Every so often we find a game where the story of the developer is potentially more interesting than the actual game itself. There was Freediving Hunter: Spearfishing The World, where the mind behind it escaped from Cuba, and then supported his family by freediving and catching fish to eat. Well, there’s another entry in this particular league table now, as the creator of Escape from Life Inc is a 15 year old Swedish developer, who has been working on the game for the last 18 months. If it was a numbered EA Sports game I’d have no difficulty slating it, but it just feels different when we are critiquing the work of someone so new and fresh to the scene; someone who has devoted 10% of their life to the game we’re looking at.
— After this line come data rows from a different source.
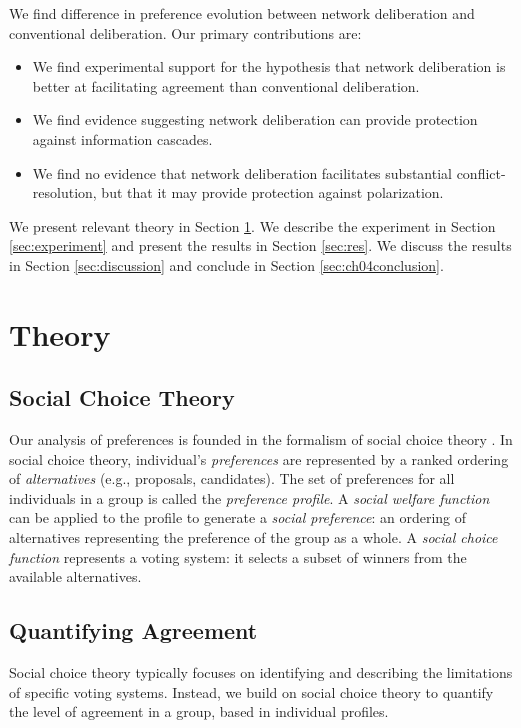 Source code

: We find difference in preference evolution between network deliberation and conventional deliberation. Our primary contributions are:
\begin{itemize}
    \item We find experimental support for the hypothesis that network deliberation is better at facilitating agreement than conventional deliberation.
    \item We find evidence suggesting network deliberation can provide protection against information cascades.
    \item We find no evidence that network deliberation facilitates substantial conflict-resolution, but that it may provide protection against polarization.
\end{itemize}

We present relevant theory in Section \ref{sec:theory}.
We describe the experiment in Section \ref{sec:experiment} and present the results in Section \ref{sec:res}.
We discuss the results in Section \ref{sec:discussion} and conclude in Section \ref{sec:ch04conclusion}.

\section{Theory}
\label{sec:theory}
\subsection{Social Choice Theory}
Our analysis of preferences is founded in the formalism of social choice theory \cite{arrow_social_2012, gaertner_primer_2009}.
In social choice theory, individual's {\em preferences} are represented by a ranked ordering of {\em alternatives} (e.g., proposals, candidates).
The set of preferences for all individuals in a group is called the {\em preference profile}.
A {\em social welfare function} can be applied to the profile to generate a {\em social preference}: an ordering of alternatives representing the preference of the group as a whole.
A {\em social choice function} represents a voting system: it selects a subset of winners from the available alternatives.

\subsection{Quantifying Agreement}

Social choice theory typically focuses on identifying and describing the limitations of specific voting systems.
Instead, we build on social choice theory to quantify the level of agreement in a group, based in individual profiles.

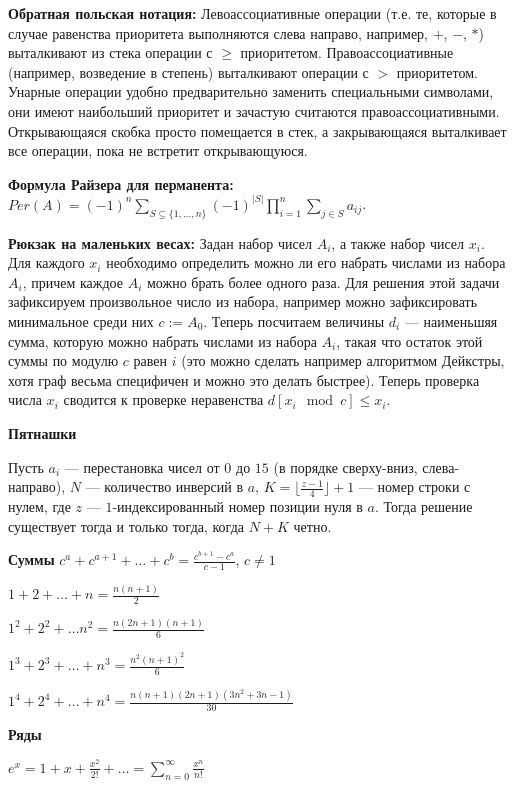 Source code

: \textbf{Обратная польская нотация:}
Левоассоциативные операции (т.е. те, которые в случае равенства приоритета выполняются слева направо, например, $+$, $-$, $*$)
выталкивают из стека операции с $\geq$ приоритетом. Правоассоциативные (например, возведение в степень) выталкивают операции
с $>$ приоритетом. Унарные операции удобно предварительно заменить специальными символами, они имеют наибольший приоритет и
зачастую считаются правоассоциативными. Открывающаяся скобка просто помещается в стек, а закрывающаяся выталкивает все
операции, пока не встретит открывающуюся.

\textbf{Формула Райзера для перманента:}
$Per(A)=(-1)^n\sum\limits_{S\subseteq \{1, \ldots , n\}}(-1)^{|S|}\prod\limits_{i=1}^n\sum\limits_{j\in S}a_{ij}$.

\textbf{Рюкзак на маленьких весах:}
Задан набор чисел $A_i$, а также набор чисел $x_i$. Для каждого $x_i$ необходимо определить можно ли его набрать числами из набора $A_i$, причем каждое $A_i$ можно брать
более одного раза. Для решения этой задачи зафиксируем произвольное число из набора, например можно зафиксировать минимальное среди них  $c := A_0$. Теперь посчитаем величины
$d_i$ --- наименьшяя сумма, которую можно набрать числами из набора $A_i$, такая что остаток этой суммы по модулю $c$ равен $i$ (это можно сделать например алгоритмом
Дейкстры, хотя граф весьма специфичен и можно это делать быстрее). Теперь проверка числа $x_i$ сводится к проверке неравенства $d[x_i \mod c] \le x_i$.

\textbf{Пятнашки}

Пусть $a_i$ --- перестановка чисел от $0$ до $15$ (в порядке сверху-вниз, слева-направо),
$N$ --- количество инверсий в $a$, $K = \lfloor\frac{z - 1}4\rfloor + 1$ --- номер строки с нулем,
где $z$ --- $1$-индексированный номер позиции нуля в $a$. Тогда решение существует тогда и только
тогда, когда $N + K$ четно.

\textbf{Суммы}
$
c^a + c^{a + 1} + \ldots + c^{b} = \frac{c^{b + 1} - c^{a}}{c - 1}
$, $c \neq 1$

$1 + 2 + \ldots + n = \frac{n(n + 1)}{2}$

$1^2 + 2^2 + \ldots n^2 = \frac{n(2n + 1)(n + 1)}{6}$

$1^3 + 2^3 + \ldots + n^3 = \frac{n^2(n + 1)^2}{6}$

$1^4 + 2^4 + \ldots + n^4 = \frac{n(n + 1)(2n + 1)(3n^2 + 3n - 1)}{30}$

\textbf{Ряды}

$e^x = 1 + x + \frac{x^2}{2!} + \ldots 
= \sum_{n=0}^{\infty}\frac{x^n}{n!}$

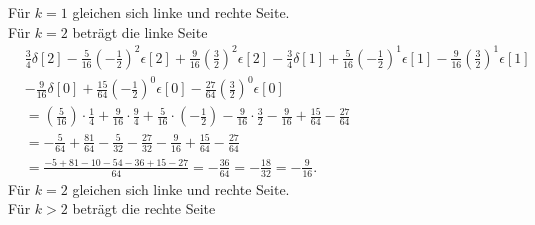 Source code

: \documentclass[11pt,a4paper,DIV=12]{scrartcl}
\begin{document}
Für $k=1$ gleichen sich linke und rechte Seite.\\
Für $k=2$ beträgt die linke Seite
\begin{align}
	&\frac{3}{4}\delta[2]-\frac{5}{16}\left(-\frac{1}{2}\right)^2\epsilon[2]+\frac{9}{16}\left(\frac{3}{2}\right)^2\epsilon[2]-\frac{3}{4}\delta[1]+\frac{5}{16}\left(-\frac{1}{2}\right)^{1}\epsilon[1]-\frac{9}{16}\left(\frac{3}{2}\right)^{1}\epsilon[1]\nonumber \\
	&-\frac{9}{16}\delta[0]+\frac{15}{64}\left(-\frac{1}{2}\right)^{0}\epsilon[0]-\frac{27}{64}\left(\frac{3}{2}\right)^{0}\epsilon[0]\nonumber\\
	&=\left(\frac{5}{16}\right)\cdot\frac{1}{4}+\frac{9}{16}\cdot\frac{9}{4}+\frac{5}{16}\cdot\left(-\frac{1}{2}\right)-\frac{9}{16}\cdot\frac{3}{2}-\frac{9}{16}+\frac{15}{64}-\frac{27}{64}\nonumber\\
	&=-\frac{5}{64}+\frac{81}{64}-\frac{5}{32}-\frac{27}{32}-\frac{9}{16}+\frac{15}{64}-\frac{27}{64}\nonumber\\
	&=\frac{-5+81-10-54-36+15-27}{64}=-\frac{36}{64}=-\frac{18}{32}=-\frac{9}{16}.
\end{align}
Für $k=2$ gleichen sich linke und rechte Seite.\\
Für $k>2$ beträgt die rechte Seite
\end{document}
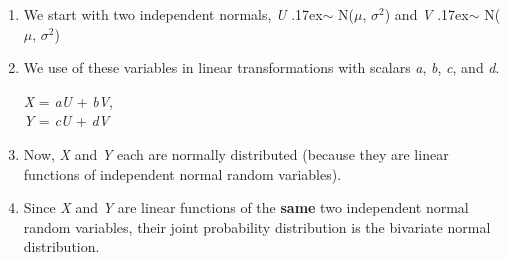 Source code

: \documentclass[12pt]{report}
\begin{document}
\begin{enumerate}

\item We start with two independent normals, \textit{U} {\raise.17ex\hbox{$\scriptstyle\sim$}} N($\mu$, $\sigma^{2}$) and \textit{V} {\raise.17ex\hbox{$\scriptstyle\sim$}} N($\mu$, $\sigma^{2}$)

\item We use of these variables in linear transformations with scalars \textit{a}, \textit{b}, \textit{c}, and \textit{d}. 

\textit{X} = \textit{aU} + \textit{bV}, \\
\textit{Y} = \textit{cU} + \textit{dV} \\

\item Now, \textit{X} and \textit{Y} each are normally distributed (because they are linear functions of  independent normal random variables). 

\item Since \textit{X} and \textit{Y} are linear functions of the \textbf{same} two independent normal random variables, their joint probability distribution is the bivariate normal distribution. 

\end{enumerate}
\end{document}
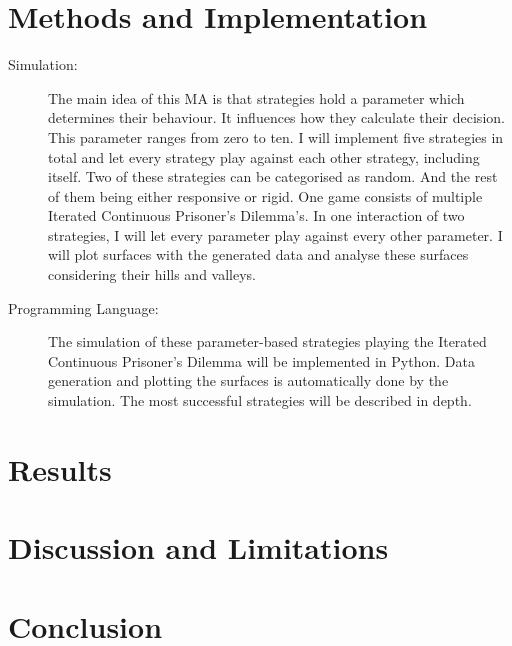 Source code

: \documentclass{article}
\begin{document}
\section{Methods and Implementation}

	\begin{description}
		\item[Simulation:]
			The main idea of this MA is that strategies hold a parameter which determines their behaviour. It influences how they calculate their decision. This parameter ranges from zero to ten. I will implement five strategies in total and let every strategy play against each other strategy, including itself. Two of these strategies can be categorised as random. And the rest of them being either responsive or rigid. One game consists of multiple Iterated Continuous Prisoner's Dilemma's. In one interaction of two strategies, I will let every parameter play against every other parameter. I will plot surfaces with the generated data and analyse these surfaces considering their hills and valleys.
		\item[Programming Language:]
	The simulation of these parameter-based strategies playing the Iterated Continuous Prisoner's Dilemma will be implemented in Python. Data generation and plotting the surfaces is automatically done by the simulation. The most successful strategies will be described in depth.
	\end{description}

\section{Results}

\section{Discussion and Limitations}

\section{Conclusion}
\end{document}
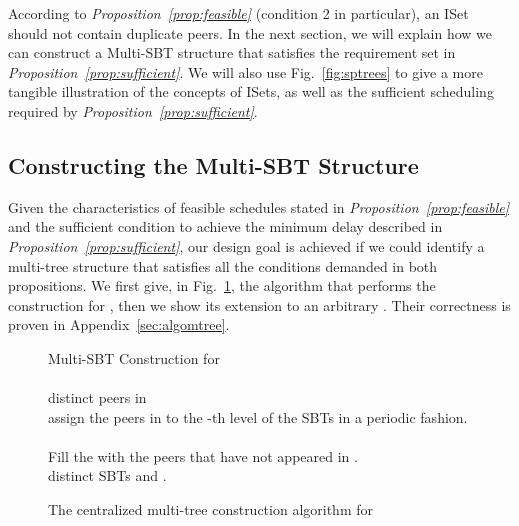 \documentclass[conference]{IEEEtran}
\begin{document}
  According to \textit{Proposition~\ref{prop:feasible}} (condition 2 in particular), an ISet should not contain duplicate peers. In the next section, we will explain how we can construct a Multi-SBT structure that satisfies the requirement set in \textit{Proposition~\ref{prop:sufficient}}. We will also use Fig.~\ref{fig:sptrees} to give a more tangible illustration of the concepts of ISets, as well as the sufficient scheduling required by \textit{Proposition~\ref{prop:sufficient}}.

\subsection{Constructing the Multi-SBT Structure} \label{sec:csbt}
Given the characteristics of feasible schedules stated in \textit{Proposition~\ref{prop:feasible}} and the sufficient condition to achieve the minimum delay described in \textit{Proposition~\ref{prop:sufficient}}, our design goal is achieved if we could identify a multi-tree structure that satisfies all the conditions demanded in both propositions. We first give, in Fig.~\ref{fig:algomtree}, the algorithm that performs the construction for , then we show its extension to an arbitrary . Their correctness is proven in Appendix~\ref{sec:algomtree}.
\begin{figure}[htb]
  \begin{algorithm}{Multi-SBT Construction for }{
  \label{algo:algostd}}
 \\
  \qrepeat \\
     distinct peers in  \\
    \qdo assign the peers in  to the -th level of the SBTs in a periodic fashion. \\
    
  \quntil  \\
  Fill the  with the peers that have not appeared in .\\
  \qreturn  distinct SBTs and .
  \end{algorithm}\caption{The centralized multi-tree construction algorithm for } \label{fig:algomtree}
  \end{figure}
\end{document}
But critique we must…
Coming from Powerburger is Escape from Life Inc, which is described as a “quirky story driven puzzle platformer”. The heroes of the game are certainly a quirky bunch: there’s a fish called Bob, an arrogant eagle called Ern and a stuttering reindeer called Rick. Each character is introduced to us via the medium of a prologue, with Bob being tasked by his mother with finding some breakfast before he goes to school. Once he has eaten, he is sucked up in a pipe to goodness knows where. Ern is challenged to use his flying abilities to not only fly through some rings, but to also then investigate a loud noise, where he is likewise captured. Rick has the strangest opening, as he is ridiculed by Santa Claus and Rudolph for his stammer, and sent out into the cold to be alone. As Rudolph comes in for a little more light taunting, a UFO appears and takes Rick away. The rest, as they say, is history!
Awakening in a kind of alien zoo, the three animals soon meet up, and must then use their skills to work together to escape the world they find themselves in. Each has a special power that they can utilise to help the group as a whole make progress. Bob, for reasons that are never clearly explained, has been fitted with cybernetic legs, and so can now walk and run, jump and (probably) skip, as well as being able to dive into water and swim about. Ern can fly, and so can reach switches that are literally over the heads of the other two creatures, and Rick has a nifty line in headbanging, which can break crates and weaker walls. By choosing the right animal at the right time, progress can be made through the puzzle platform sections.
Now, if, like me, you are sat there thinking “this all sounds a bit familiar”, there’s a good reason for this. Replace the animals with Vikings, and you basically have The Lost Vikings, one of the games from Blizzard’s back catalogue; a game that was released not too long ago. The similarities are many and varied, even down to the way that friends can control each of the characters. It is surely “inspired” by that game.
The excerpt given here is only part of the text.